Karanlıkta kalmayan aydınlığın kıymetini bilemez. Acı çekmeyen ve acıyı tatmayan tatlının kıymetini bilemez. Sevdiklerinden ayrı kalmayan ve gün be gün ayrılık duygusu yaşamayan  birlikte olmanın değerini anlayamaz.

Yokluk ve yoksullukla cebelleşip  parasız, pulsuz kalmayan paranın kıymetini bilemez. Herkesten uzak bir şekilde yaşayıp yalnız kalmayan, akraba ve arkadaştan uzak duran kişi insanın kıymetini bilemez. İnsan; her inişin bir yokuşu ve her çıkışın da bir düşüşü olduğunu hiçbir zaman unutmamalıdır.

Bazı acı ve tatsız olayları yaşamamızın sonunda mutluluk olduğunu da akıldan çıkartmamamız gerekir. Bilimsel verilere göre bir annenin çocuk dünyaya getirmesi kadar zor bir hadise yoktur. Sen erkeksin nereden biliyorsun dersiniz belki,  ama şunu asla unutmayın. “Doğum anında anneler bir çocuk doğurana kadar babalar dokuz doğurur.” beylik sözünü asla hatırdan çıkarmamak gerekir.

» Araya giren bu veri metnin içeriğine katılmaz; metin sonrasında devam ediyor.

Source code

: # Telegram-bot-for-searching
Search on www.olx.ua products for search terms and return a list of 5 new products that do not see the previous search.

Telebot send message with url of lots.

Anne doğumu yapmış, can acısı çekerken konuşmaya gücü yetmez durumdayken bebeği kucağına verildiğinde o acılarını unutur ve bebeğini bağrına basar, o anne dünyanın en mutlu insanı olur. Bazen vücudumuzda hafifte olsa, şiddetli de olsa bir ağrı duyduğumuzda üzülür canımız sıkılır, of, püf deriz. Acıya dayanamaz doktora gideriz. Tahliller sonucu hayatımızı tehlikeye sokacak bir amansız hastalığın başlangıcı olduğunu öğreniriz. Doktorumuz ”İyi ki zamanında geldin”, dediğinde oflayıp, puflayarak şikayet etiğimiz ağrı ve acımıza sevinir, “İyi ki ağrımışta doktora gitmişiz” deriz.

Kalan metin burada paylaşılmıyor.